* _Task details_
Please write out all of the entries beneath this line exactly, skipping the pictures.

◇ ◇ ◇ ◇ ◇ ◇ ◇

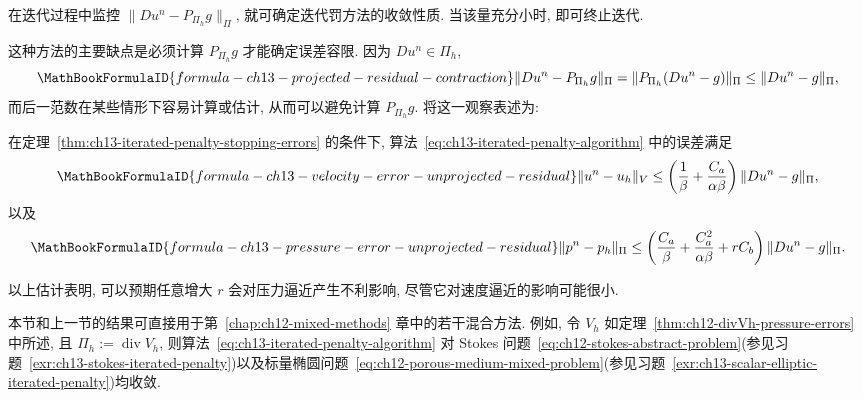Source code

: 在迭代过程中监控 $\|Du^n-P_{\Pi_h}g\|_\Pi$, 就可确定迭代罚方法的收敛性质. 当该量充分小时, 即可终止迭代.

这种方法的主要缺点是必须计算 $P_{\Pi_h}g$ 才能确定误差容限. 因为 $Du^n\in\Pi_h$,
\[
\MathBookFormulaID{formula-ch13-projected-residual-contraction}
\|Du^n-P_{\Pi_h}g\|_\Pi
=\|P_{\Pi_h}(Du^n-g)\|_\Pi
\leq\|Du^n-g\|_\Pi,
\]
而后一范数在某些情形下容易计算或估计, 从而可以避免计算 $P_{\Pi_h}g$. 将这一观察表述为:

\begin{Corollary}
\label{cor:ch13-iterated-penalty-unprojected-residual-errors}
在定理~\ref{thm:ch13-iterated-penalty-stopping-errors} 的条件下, 算法~\eqref{eq:ch13-iterated-penalty-algorithm} 中的误差满足
\begin{equation}
\MathBookFormulaID{formula-ch13-velocity-error-unprojected-residual}
\label{eq:ch13-velocity-error-unprojected-residual}
\|u^n-u_h\|_V
\leq\left(\frac1\beta+\frac{C_a}{\alpha\beta}\right)
\|Du^n-g\|_\Pi,
\end{equation}
以及
\begin{equation}
\MathBookFormulaID{formula-ch13-pressure-error-unprojected-residual}
\label{eq:ch13-pressure-error-unprojected-residual}
\|p^n-p_h\|_\Pi
\leq\left(\frac{C_a}{\beta}+\frac{C_a^2}{\alpha\beta}+rC_b\right)
\|Du^n-g\|_\Pi.
\end{equation}
\end{Corollary}

\begin{Remark}
\label{rem:ch13-large-penalty-pressure-effect}
以上估计表明, 可以预期任意增大 $r$ 会对压力逼近产生不利影响, 尽管它对速度逼近的影响可能很小.
\end{Remark}

本节和上一节的结果可直接用于第~\ref{chap:ch12-mixed-methods} 章中的若干混合方法. 例如, 令 $V_h$ 如定理~\ref{thm:ch12-divVh-pressure-errors} 中所述, 且 $\Pi_h:=\operatorname{div}V_h$, 则算法~\eqref{eq:ch13-iterated-penalty-algorithm} 对 Stokes 问题~\eqref{eq:ch12-stokes-abstract-problem}(参见习题~\ref{exr:ch13-stokes-iterated-penalty})以及标量椭圆问题~\eqref{eq:ch12-porous-medium-mixed-problem}(参见习题~\ref{exr:ch13-scalar-elliptic-iterated-penalty})均收敛.
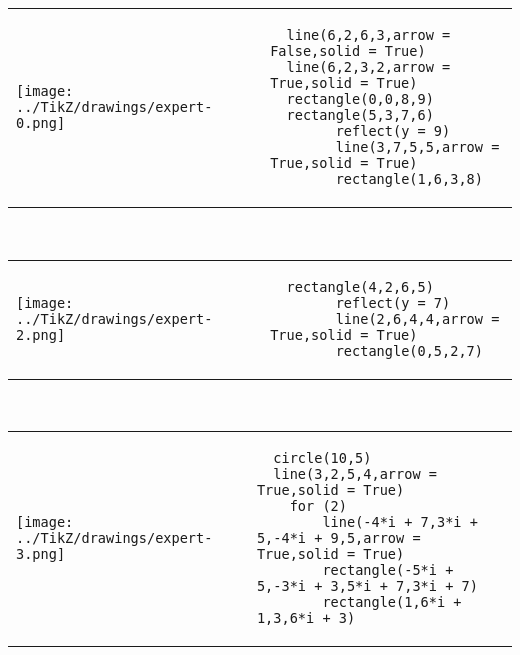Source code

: 
            \begin{tabular}{ll}
    \texttt{[image: ../TikZ/drawings/expert-0.png]}&
    
        \begin{minipage}{10cm}
        \begin{verbatim}
  line(6,2,6,3,arrow = False,solid = True)
  line(6,2,3,2,arrow = True,solid = True)
  rectangle(0,0,8,9)
  rectangle(5,3,7,6)
        reflect(y = 9)
        line(3,7,5,5,arrow = True,solid = True)
        rectangle(1,6,3,8)
        \end{verbatim}
\end{minipage}

    \end{tabular}        
            \\

            \begin{tabular}{ll}
    \texttt{[image: ../TikZ/drawings/expert-2.png]}&
    
        \begin{minipage}{10cm}
        \begin{verbatim}
  rectangle(4,2,6,5)
        reflect(y = 7)
        line(2,6,4,4,arrow = True,solid = True)
        rectangle(0,5,2,7)
        \end{verbatim}
\end{minipage}

    \end{tabular}        
            \\

            \begin{tabular}{ll}
    \texttt{[image: ../TikZ/drawings/expert-3.png]}&
    
        \begin{minipage}{10cm}
        \begin{verbatim}
  circle(10,5)
  line(3,2,5,4,arrow = True,solid = True)
    for (2)
        line(-4*i + 7,3*i + 5,-4*i + 9,5,arrow = True,solid = True)
        rectangle(-5*i + 5,-3*i + 3,5*i + 7,3*i + 7)
        rectangle(1,6*i + 1,3,6*i + 3)
        \end{verbatim}
\end{minipage}

    \end{tabular}        
            \\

◇ ◇ ◇ ◇ ◇ ◇ ◇

* _Answer space_
Source code

: 在迭代过程中监控 $\|Du^n-P_{\Pi_h}g\|_\Pi$, 就可确定迭代罚方法的收敛性质. 当该量充分小时, 即可终止迭代.

这种方法的主要缺点是必须计算 $P_{\Pi_h}g$ 才能确定误差容限. 因为 $Du^n\in\Pi_h$,
\[
\MathBookFormulaID{formula-ch13-projected-residual-contraction}
\|Du^n-P_{\Pi_h}g\|_\Pi
=\|P_{\Pi_h}(Du^n-g)\|_\Pi
\leq\|Du^n-g\|_\Pi,
\]
而后一范数在某些情形下容易计算或估计, 从而可以避免计算 $P_{\Pi_h}g$. 将这一观察表述为:

\begin{Corollary}
\label{cor:ch13-iterated-penalty-unprojected-residual-errors}
在定理~\ref{thm:ch13-iterated-penalty-stopping-errors} 的条件下, 算法~\eqref{eq:ch13-iterated-penalty-algorithm} 中的误差满足
\begin{equation}
\MathBookFormulaID{formula-ch13-velocity-error-unprojected-residual}
\label{eq:ch13-velocity-error-unprojected-residual}
\|u^n-u_h\|_V
\leq\left(\frac1\beta+\frac{C_a}{\alpha\beta}\right)
\|Du^n-g\|_\Pi,
\end{equation}
以及
\begin{equation}
\MathBookFormulaID{formula-ch13-pressure-error-unprojected-residual}
\label{eq:ch13-pressure-error-unprojected-residual}
\|p^n-p_h\|_\Pi
\leq\left(\frac{C_a}{\beta}+\frac{C_a^2}{\alpha\beta}+rC_b\right)
\|Du^n-g\|_\Pi.
\end{equation}
\end{Corollary}

\begin{Remark}
\label{rem:ch13-large-penalty-pressure-effect}
以上估计表明, 可以预期任意增大 $r$ 会对压力逼近产生不利影响, 尽管它对速度逼近的影响可能很小.
\end{Remark}

本节和上一节的结果可直接用于第~\ref{chap:ch12-mixed-methods} 章中的若干混合方法. 例如, 令 $V_h$ 如定理~\ref{thm:ch12-divVh-pressure-errors} 中所述, 且 $\Pi_h:=\operatorname{div}V_h$, 则算法~\eqref{eq:ch13-iterated-penalty-algorithm} 对 Stokes 问题~\eqref{eq:ch12-stokes-abstract-problem}(参见习题~\ref{exr:ch13-stokes-iterated-penalty})以及标量椭圆问题~\eqref{eq:ch12-porous-medium-mixed-problem}(参见习题~\ref{exr:ch13-scalar-elliptic-iterated-penalty})均收敛.
Source code

: 
            \begin{tabular}{ll}
    \texttt{[image: ../TikZ/drawings/expert-0.png]}&
    
        \begin{minipage}{10cm}
        \begin{verbatim}
  line(6,2,6,3,arrow = False,solid = True)
  line(6,2,3,2,arrow = True,solid = True)
  rectangle(0,0,8,9)
  rectangle(5,3,7,6)
        reflect(y = 9)
        line(3,7,5,5,arrow = True,solid = True)
        rectangle(1,6,3,8)
        \end{verbatim}
\end{minipage}

    \end{tabular}        
            \\

            \begin{tabular}{ll}
    \texttt{[image: ../TikZ/drawings/expert-2.png]}&
    
        \begin{minipage}{10cm}
        \begin{verbatim}
  rectangle(4,2,6,5)
        reflect(y = 7)
        line(2,6,4,4,arrow = True,solid = True)
        rectangle(0,5,2,7)
        \end{verbatim}
\end{minipage}

    \end{tabular}        
            \\

            \begin{tabular}{ll}
    \texttt{[image: ../TikZ/drawings/expert-3.png]}&
    
        \begin{minipage}{10cm}
        \begin{verbatim}
  circle(10,5)
  line(3,2,5,4,arrow = True,solid = True)
    for (2)
        line(-4*i + 7,3*i + 5,-4*i + 9,5,arrow = True,solid = True)
        rectangle(-5*i + 5,-3*i + 3,5*i + 7,3*i + 7)
        rectangle(1,6*i + 1,3,6*i + 3)
        \end{verbatim}
\end{minipage}

    \end{tabular}        
            \\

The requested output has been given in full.